• Input data:

■ ■ ■ ■ ■

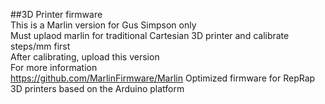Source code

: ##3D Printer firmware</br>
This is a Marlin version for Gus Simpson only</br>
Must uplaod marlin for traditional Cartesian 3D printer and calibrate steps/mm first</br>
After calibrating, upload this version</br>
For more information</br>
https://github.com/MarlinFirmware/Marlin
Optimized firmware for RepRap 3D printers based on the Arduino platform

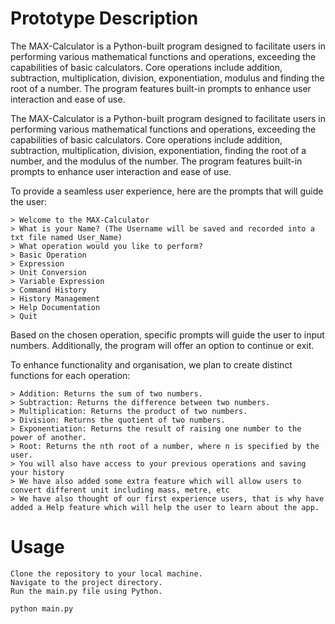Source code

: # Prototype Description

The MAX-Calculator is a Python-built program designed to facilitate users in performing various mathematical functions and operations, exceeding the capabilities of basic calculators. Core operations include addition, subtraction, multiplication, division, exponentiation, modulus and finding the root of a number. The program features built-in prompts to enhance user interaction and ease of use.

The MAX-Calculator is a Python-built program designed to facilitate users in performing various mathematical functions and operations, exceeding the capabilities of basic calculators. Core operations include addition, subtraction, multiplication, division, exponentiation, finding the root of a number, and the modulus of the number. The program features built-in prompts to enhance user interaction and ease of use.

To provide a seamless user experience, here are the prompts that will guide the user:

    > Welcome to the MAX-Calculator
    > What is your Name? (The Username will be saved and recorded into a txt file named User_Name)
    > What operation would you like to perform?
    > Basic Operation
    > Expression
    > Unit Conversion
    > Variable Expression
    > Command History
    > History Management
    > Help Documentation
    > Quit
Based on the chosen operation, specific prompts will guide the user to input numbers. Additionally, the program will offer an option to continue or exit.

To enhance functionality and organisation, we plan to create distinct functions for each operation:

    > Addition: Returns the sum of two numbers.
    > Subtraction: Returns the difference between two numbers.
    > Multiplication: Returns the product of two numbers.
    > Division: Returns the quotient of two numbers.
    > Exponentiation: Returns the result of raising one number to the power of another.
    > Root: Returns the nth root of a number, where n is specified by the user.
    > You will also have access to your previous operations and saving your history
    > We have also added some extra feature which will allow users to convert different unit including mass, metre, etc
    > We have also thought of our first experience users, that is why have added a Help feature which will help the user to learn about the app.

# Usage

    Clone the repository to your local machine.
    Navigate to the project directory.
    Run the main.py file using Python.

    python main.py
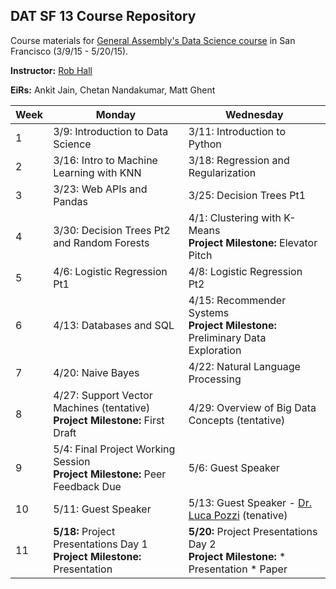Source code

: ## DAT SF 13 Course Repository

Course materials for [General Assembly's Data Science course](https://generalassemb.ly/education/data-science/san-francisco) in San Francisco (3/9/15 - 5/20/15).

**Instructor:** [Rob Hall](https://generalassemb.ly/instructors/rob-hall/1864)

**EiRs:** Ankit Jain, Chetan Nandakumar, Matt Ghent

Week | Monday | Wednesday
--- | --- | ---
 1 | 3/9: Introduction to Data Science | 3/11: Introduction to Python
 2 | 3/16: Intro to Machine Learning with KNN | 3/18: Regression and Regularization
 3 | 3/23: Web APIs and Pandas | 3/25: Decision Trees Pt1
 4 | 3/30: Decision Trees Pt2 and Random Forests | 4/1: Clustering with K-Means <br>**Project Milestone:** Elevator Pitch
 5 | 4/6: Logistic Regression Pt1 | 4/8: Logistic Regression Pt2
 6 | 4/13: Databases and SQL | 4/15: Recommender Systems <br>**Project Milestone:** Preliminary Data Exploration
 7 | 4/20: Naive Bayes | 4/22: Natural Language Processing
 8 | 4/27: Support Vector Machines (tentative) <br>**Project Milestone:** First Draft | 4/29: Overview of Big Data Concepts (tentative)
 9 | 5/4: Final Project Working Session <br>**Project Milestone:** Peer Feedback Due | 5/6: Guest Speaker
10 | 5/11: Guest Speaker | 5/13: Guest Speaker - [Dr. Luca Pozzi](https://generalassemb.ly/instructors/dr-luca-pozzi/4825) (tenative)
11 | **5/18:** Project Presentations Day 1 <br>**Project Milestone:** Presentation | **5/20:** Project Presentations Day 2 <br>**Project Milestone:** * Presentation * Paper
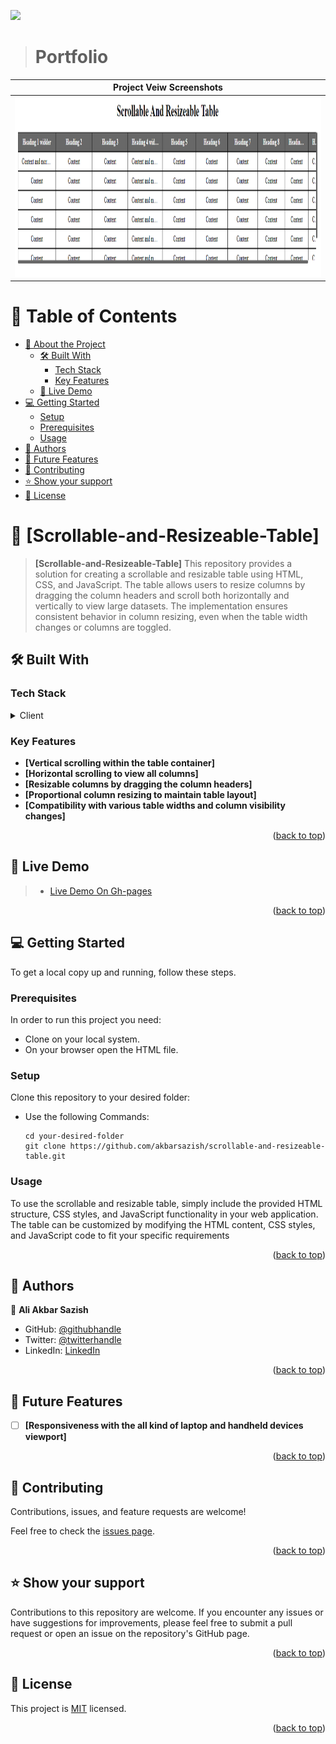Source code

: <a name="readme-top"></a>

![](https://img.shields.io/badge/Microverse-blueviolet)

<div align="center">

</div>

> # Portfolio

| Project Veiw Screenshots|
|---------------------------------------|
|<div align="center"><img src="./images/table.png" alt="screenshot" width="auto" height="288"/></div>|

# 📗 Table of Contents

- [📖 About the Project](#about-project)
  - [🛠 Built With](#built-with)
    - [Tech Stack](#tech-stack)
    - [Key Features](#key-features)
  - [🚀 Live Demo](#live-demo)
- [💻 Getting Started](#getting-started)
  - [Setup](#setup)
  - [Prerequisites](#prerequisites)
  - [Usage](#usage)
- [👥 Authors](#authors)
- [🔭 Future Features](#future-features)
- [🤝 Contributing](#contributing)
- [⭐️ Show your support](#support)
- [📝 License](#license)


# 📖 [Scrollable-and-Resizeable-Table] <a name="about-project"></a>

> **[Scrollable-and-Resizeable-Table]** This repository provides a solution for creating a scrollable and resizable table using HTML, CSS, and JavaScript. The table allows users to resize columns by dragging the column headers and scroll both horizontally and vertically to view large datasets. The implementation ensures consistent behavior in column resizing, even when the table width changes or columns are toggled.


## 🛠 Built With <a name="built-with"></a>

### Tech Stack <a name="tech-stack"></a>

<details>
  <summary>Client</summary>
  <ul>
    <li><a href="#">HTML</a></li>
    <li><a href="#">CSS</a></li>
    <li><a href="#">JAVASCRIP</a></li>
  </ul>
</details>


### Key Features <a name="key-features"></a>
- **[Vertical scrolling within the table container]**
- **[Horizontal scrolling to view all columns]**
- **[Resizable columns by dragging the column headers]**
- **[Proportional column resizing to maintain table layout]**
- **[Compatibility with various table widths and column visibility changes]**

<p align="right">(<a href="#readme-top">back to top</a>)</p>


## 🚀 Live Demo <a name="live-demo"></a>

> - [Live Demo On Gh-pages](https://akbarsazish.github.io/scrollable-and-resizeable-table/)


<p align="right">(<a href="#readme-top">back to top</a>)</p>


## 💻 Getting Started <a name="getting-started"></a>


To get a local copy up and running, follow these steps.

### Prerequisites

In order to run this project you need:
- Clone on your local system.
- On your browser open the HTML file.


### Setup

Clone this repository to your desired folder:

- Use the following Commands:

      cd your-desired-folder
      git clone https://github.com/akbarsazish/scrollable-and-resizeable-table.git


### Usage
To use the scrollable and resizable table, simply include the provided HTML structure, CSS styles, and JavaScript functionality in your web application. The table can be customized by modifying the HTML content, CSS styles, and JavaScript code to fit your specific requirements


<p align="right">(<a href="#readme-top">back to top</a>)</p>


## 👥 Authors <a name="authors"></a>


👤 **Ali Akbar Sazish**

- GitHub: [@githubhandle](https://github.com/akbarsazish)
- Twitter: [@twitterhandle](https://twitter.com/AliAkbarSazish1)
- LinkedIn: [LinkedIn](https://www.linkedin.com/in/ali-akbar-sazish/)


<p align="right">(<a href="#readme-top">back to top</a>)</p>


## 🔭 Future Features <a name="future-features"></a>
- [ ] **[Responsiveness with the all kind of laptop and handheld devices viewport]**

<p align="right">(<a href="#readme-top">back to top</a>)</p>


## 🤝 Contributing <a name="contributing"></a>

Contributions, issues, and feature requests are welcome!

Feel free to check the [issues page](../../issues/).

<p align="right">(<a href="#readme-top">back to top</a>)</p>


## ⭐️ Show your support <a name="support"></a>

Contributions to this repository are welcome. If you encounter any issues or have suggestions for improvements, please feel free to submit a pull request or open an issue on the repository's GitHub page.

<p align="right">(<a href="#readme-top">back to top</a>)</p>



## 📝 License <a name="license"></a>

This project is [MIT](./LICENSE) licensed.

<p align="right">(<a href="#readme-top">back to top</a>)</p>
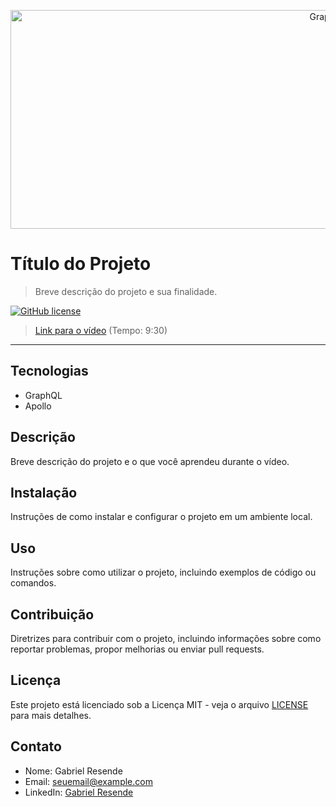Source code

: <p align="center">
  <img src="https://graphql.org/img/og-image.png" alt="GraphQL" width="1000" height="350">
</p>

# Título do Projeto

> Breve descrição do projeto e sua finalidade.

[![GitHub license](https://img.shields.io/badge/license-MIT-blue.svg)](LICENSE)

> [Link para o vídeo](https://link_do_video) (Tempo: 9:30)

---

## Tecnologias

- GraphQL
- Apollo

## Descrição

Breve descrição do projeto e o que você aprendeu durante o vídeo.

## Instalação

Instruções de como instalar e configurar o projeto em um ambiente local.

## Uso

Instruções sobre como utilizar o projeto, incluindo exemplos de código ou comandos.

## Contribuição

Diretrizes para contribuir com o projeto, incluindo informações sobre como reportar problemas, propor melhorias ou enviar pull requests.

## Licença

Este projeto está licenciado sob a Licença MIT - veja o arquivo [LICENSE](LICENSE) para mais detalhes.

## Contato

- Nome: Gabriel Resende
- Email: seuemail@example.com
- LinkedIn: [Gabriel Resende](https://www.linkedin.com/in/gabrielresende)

■ ■ ■ ■ ■

• Problem to work on: Only the lines from the start of the records above through the line containing "division, exponentiation, modulus" should be returned, exactly and with both ends, please; the pictures stay out.

• Expected answer:
Source code

: ##3D Printer firmware</br>
This is a Marlin version for Gus Simpson only</br>
Must uplaod marlin for traditional Cartesian 3D printer and calibrate steps/mm first</br>
After calibrating, upload this version</br>
For more information</br>
https://github.com/MarlinFirmware/Marlin
Optimized firmware for RepRap 3D printers based on the Arduino platform

Source code

: # Prototype Description

The MAX-Calculator is a Python-built program designed to facilitate users in performing various mathematical functions and operations, exceeding the capabilities of basic calculators. Core operations include addition, subtraction, multiplication, division, exponentiation, modulus and finding the root of a number. The program features built-in prompts to enhance user interaction and ease of use.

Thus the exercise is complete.